How the outside world creates an illusion for our inside world

Photo courtesy of Tim Mossholder

Photo courtesy of Tim Mossholder

There is a suspension bridge in Zhangjiajie, China that is glass bottomed.


It is completely made of glass. 

Transparent glass.

Those who dare to walk its length soon discover that the illusion of danger created by the glass floor poses a particular challenge to their success in completing the journey.

Some find themselves paralyzed with fear or inching along on their belly with eyes entrenched are they in the illusion of their circumstances.

And it is an illusion, non?

We can see that clearly.

And yet, for some, it is near impossible to see through this illusion because of the overwhelming visual sensory information that is fueling their fear.

And that is key.

Sensory information.

We rely on our senses to, in essence, make sense of the world outside.

Here's where it can get tricky, though.

While the outside world, filled with its atoms and molecules and such, most definitely exists, we forget that it is through our senses that we gather information about our world in order to transfer it to our minds.

It is within our minds, then, that the outside world is re-created, interpreted, and experienced through thought and feeling.

In other words, the outside world does not directly inform us of what we think and feel about it.

Information gathered by our senses is interpreted in our minds, through our own particular lens of the world, and presented to us as truth in the form of our thoughts and feelings.

Have you ever noticed that no two people seem to experience the outside world in quite the same way?

It's just not possible.

No two people will have quite the same life experiences that help to inform their interpretation of the outside world through their senses.

So it is with life circumstances, as well.

Our feelings cannot be directly attributed to our outside circumstances since there is no direct connection and causation between circumstances and feelings.
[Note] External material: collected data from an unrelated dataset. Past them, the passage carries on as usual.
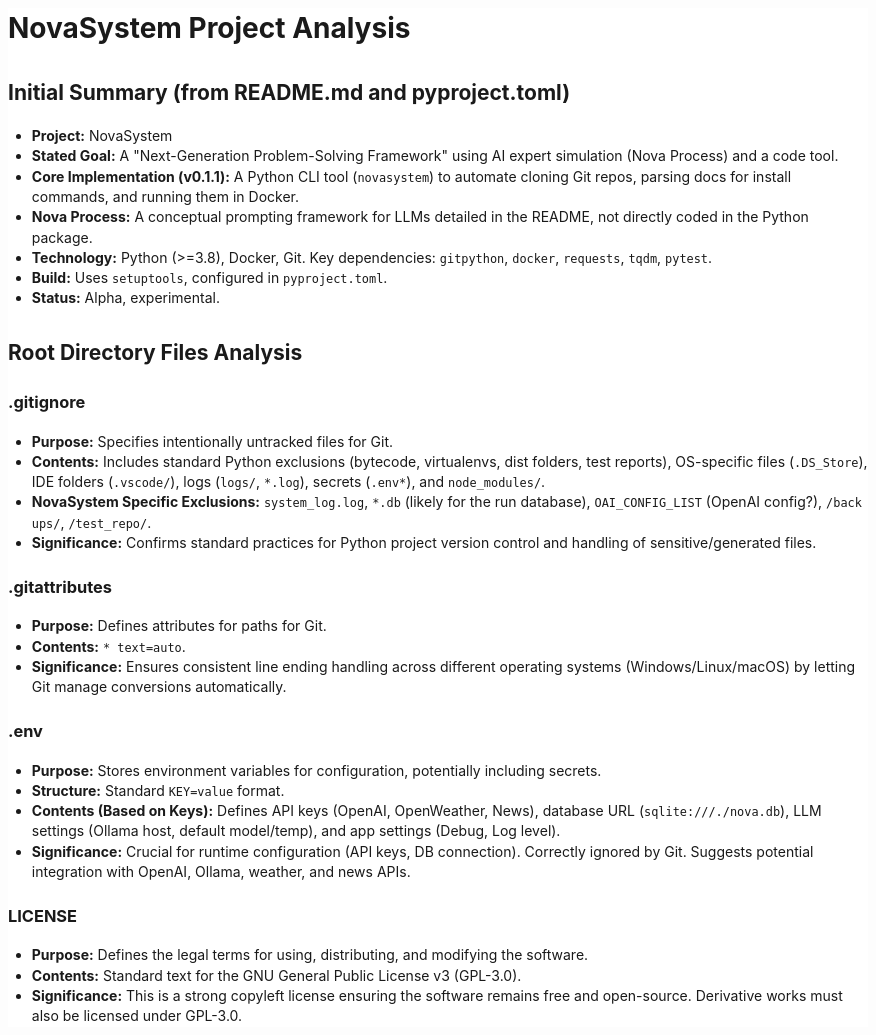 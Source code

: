 # NovaSystem Project Analysis

## Initial Summary (from README.md and pyproject.toml)

*   **Project:** NovaSystem
*   **Stated Goal:** A "Next-Generation Problem-Solving Framework" using AI expert simulation (Nova Process) and a code tool.
*   **Core Implementation (v0.1.1):** A Python CLI tool (`novasystem`) to automate cloning Git repos, parsing docs for install commands, and running them in Docker.
*   **Nova Process:** A conceptual prompting framework for LLMs detailed in the README, not directly coded in the Python package.
*   **Technology:** Python (>=3.8), Docker, Git. Key dependencies: `gitpython`, `docker`, `requests`, `tqdm`, `pytest`.
*   **Build:** Uses `setuptools`, configured in `pyproject.toml`.
*   **Status:** Alpha, experimental.

## Root Directory Files Analysis

### .gitignore

*   **Purpose:** Specifies intentionally untracked files for Git.
*   **Contents:** Includes standard Python exclusions (bytecode, virtualenvs, dist folders, test reports), OS-specific files (`.DS_Store`), IDE folders (`.vscode/`), logs (`logs/`, `*.log`), secrets (`.env*`), and `node_modules/`.
*   **NovaSystem Specific Exclusions:** `system_log.log`, `*.db` (likely for the run database), `OAI_CONFIG_LIST` (OpenAI config?), `/backups/`, `/test_repo/`.
*   **Significance:** Confirms standard practices for Python project version control and handling of sensitive/generated files.

### .gitattributes

*   **Purpose:** Defines attributes for paths for Git.
*   **Contents:** `* text=auto`.
*   **Significance:** Ensures consistent line ending handling across different operating systems (Windows/Linux/macOS) by letting Git manage conversions automatically.

### .env

*   **Purpose:** Stores environment variables for configuration, potentially including secrets.
*   **Structure:** Standard `KEY=value` format.
*   **Contents (Based on Keys):** Defines API keys (OpenAI, OpenWeather, News), database URL (`sqlite:///./nova.db`), LLM settings (Ollama host, default model/temp), and app settings (Debug, Log level).
*   **Significance:** Crucial for runtime configuration (API keys, DB connection). Correctly ignored by Git. Suggests potential integration with OpenAI, Ollama, weather, and news APIs.

### LICENSE

*   **Purpose:** Defines the legal terms for using, distributing, and modifying the software.
*   **Contents:** Standard text for the GNU General Public License v3 (GPL-3.0).
*   **Significance:** This is a strong copyleft license ensuring the software remains free and open-source. Derivative works must also be licensed under GPL-3.0.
While it certainly looks like our circumstances cause our feelings...and we even use words to reinforce this notion:

"I'm stressed because I have a lot work."

"I'm sad because we are moving." is merely an illusion.

Circumstances are like the glass bottomed floor; it may look like the floor is creating the panic and fear, but really, the floor has nothing to do with it.

It is only and ever what goes on in the mind (and heart) that determines what a person thinks and feels...about a glass bottomed floor or anything else.